Please output the section of the listing below that opens with the line containing "你再怎么完美都还是会有人讨厌" and closes with the line containing "希望能有所改变啦 Simon    上   29/9/23", exactly and with nothing else.

Segment Open

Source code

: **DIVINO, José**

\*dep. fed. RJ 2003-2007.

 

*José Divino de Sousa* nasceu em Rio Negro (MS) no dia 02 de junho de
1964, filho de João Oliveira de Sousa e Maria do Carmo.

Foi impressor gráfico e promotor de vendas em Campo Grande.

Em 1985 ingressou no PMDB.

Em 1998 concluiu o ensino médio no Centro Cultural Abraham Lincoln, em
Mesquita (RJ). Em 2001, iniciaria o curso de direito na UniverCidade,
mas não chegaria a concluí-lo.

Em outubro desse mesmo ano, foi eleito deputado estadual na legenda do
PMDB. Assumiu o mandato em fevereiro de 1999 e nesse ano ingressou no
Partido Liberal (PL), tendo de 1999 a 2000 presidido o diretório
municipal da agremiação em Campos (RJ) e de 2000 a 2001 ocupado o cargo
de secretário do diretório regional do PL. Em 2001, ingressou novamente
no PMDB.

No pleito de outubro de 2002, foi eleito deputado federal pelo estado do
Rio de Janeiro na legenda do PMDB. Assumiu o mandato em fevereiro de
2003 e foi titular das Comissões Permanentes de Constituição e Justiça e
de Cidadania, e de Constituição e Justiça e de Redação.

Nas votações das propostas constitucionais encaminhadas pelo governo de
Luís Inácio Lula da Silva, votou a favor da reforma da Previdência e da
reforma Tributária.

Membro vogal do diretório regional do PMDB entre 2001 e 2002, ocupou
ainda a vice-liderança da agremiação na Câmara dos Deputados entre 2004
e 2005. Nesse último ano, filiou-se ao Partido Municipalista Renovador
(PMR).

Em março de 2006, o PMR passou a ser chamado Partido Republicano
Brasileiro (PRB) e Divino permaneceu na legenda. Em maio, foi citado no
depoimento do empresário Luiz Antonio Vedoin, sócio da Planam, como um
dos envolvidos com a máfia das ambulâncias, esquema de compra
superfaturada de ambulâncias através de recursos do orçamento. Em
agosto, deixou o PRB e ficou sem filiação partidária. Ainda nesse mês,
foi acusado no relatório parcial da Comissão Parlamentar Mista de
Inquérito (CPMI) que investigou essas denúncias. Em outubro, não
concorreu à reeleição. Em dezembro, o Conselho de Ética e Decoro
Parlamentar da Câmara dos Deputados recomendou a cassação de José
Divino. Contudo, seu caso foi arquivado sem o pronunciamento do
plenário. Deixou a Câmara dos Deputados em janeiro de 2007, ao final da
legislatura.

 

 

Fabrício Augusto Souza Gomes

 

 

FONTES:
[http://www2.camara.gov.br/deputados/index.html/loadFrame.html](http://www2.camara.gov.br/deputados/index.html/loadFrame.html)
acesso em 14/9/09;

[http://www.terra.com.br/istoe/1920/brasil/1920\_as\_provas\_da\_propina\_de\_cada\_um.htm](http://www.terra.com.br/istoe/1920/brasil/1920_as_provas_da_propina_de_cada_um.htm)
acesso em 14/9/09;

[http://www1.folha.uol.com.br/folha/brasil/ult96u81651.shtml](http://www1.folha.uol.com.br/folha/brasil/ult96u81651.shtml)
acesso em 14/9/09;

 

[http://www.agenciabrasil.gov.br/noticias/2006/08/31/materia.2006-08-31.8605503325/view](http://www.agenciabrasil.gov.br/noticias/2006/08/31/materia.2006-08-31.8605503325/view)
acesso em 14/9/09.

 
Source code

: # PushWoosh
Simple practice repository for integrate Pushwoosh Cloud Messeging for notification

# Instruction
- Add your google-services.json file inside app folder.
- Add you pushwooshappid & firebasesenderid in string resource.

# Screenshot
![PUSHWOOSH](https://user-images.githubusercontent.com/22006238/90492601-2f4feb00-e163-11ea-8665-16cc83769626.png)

Segment Closed
Segment Open

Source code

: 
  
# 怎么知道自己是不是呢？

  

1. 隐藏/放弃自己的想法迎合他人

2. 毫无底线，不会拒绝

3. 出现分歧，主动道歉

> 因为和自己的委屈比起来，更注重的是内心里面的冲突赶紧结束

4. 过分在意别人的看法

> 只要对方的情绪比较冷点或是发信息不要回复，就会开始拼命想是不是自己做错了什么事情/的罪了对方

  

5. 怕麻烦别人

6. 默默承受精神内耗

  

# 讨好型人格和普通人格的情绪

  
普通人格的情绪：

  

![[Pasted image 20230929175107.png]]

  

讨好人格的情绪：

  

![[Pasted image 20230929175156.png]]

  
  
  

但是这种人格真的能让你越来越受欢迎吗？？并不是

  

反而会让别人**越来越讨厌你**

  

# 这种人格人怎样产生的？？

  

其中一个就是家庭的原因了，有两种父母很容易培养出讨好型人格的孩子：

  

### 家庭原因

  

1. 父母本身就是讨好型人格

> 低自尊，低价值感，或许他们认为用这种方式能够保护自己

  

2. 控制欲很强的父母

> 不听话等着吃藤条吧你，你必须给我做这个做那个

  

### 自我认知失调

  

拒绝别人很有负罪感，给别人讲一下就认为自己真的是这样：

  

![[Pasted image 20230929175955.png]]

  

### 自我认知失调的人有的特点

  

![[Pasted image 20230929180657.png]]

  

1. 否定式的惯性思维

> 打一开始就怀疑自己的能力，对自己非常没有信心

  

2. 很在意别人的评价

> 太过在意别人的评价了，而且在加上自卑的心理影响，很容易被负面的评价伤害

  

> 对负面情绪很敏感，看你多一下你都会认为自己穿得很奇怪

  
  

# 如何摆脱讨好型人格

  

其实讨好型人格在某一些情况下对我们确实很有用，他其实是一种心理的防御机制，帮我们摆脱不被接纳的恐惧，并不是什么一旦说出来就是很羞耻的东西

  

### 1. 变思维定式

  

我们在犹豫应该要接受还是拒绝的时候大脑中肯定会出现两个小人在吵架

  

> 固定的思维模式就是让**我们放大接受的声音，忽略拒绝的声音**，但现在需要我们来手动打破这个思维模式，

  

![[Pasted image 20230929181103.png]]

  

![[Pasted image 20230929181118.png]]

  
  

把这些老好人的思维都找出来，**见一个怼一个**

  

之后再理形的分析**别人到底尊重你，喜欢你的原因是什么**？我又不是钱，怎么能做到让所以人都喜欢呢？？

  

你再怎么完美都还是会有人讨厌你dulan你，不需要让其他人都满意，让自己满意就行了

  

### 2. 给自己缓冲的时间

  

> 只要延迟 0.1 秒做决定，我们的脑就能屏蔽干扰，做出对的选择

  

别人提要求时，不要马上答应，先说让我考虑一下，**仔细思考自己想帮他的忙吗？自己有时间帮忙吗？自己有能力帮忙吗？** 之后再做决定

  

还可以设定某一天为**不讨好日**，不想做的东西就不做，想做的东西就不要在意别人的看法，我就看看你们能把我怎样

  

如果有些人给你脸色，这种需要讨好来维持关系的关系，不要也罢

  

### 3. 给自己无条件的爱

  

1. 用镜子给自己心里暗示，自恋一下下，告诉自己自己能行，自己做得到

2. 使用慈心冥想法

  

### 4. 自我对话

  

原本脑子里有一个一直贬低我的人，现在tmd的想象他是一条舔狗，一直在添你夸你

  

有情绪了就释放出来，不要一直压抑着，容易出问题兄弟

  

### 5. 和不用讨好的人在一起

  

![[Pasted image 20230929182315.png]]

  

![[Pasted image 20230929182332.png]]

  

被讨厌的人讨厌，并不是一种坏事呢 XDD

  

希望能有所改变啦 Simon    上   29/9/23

Segment Closed

▶ **SOLVED PROBLEM**:
你再怎么完美都还是会有人讨厌你dulan你，不需要让其他人都满意，让自己满意就行了

  

### 2. 给自己缓冲的时间

  

> 只要延迟 0.1 秒做决定，我们的脑就能屏蔽干扰，做出对的选择

  

别人提要求时，不要马上答应，先说让我考虑一下，**仔细思考自己想帮他的忙吗？自己有时间帮忙吗？自己有能力帮忙吗？** 之后再做决定

  

还可以设定某一天为**不讨好日**，不想做的东西就不做，想做的东西就不要在意别人的看法，我就看看你们能把我怎样

  

如果有些人给你脸色，这种需要讨好来维持关系的关系，不要也罢

  

### 3. 给自己无条件的爱

  

1. 用镜子给自己心里暗示，自恋一下下，告诉自己自己能行，自己做得到

2. 使用慈心冥想法

  

### 4. 自我对话

  

原本脑子里有一个一直贬低我的人，现在tmd的想象他是一条舔狗，一直在添你夸你

  

有情绪了就释放出来，不要一直压抑着，容易出问题兄弟

  

### 5. 和不用讨好的人在一起

  

![[Pasted image 20230929182315.png]]

  

![[Pasted image 20230929182332.png]]

  

被讨厌的人讨厌，并不是一种坏事呢 XDD

  

希望能有所改变啦 Simon    上   29/9/23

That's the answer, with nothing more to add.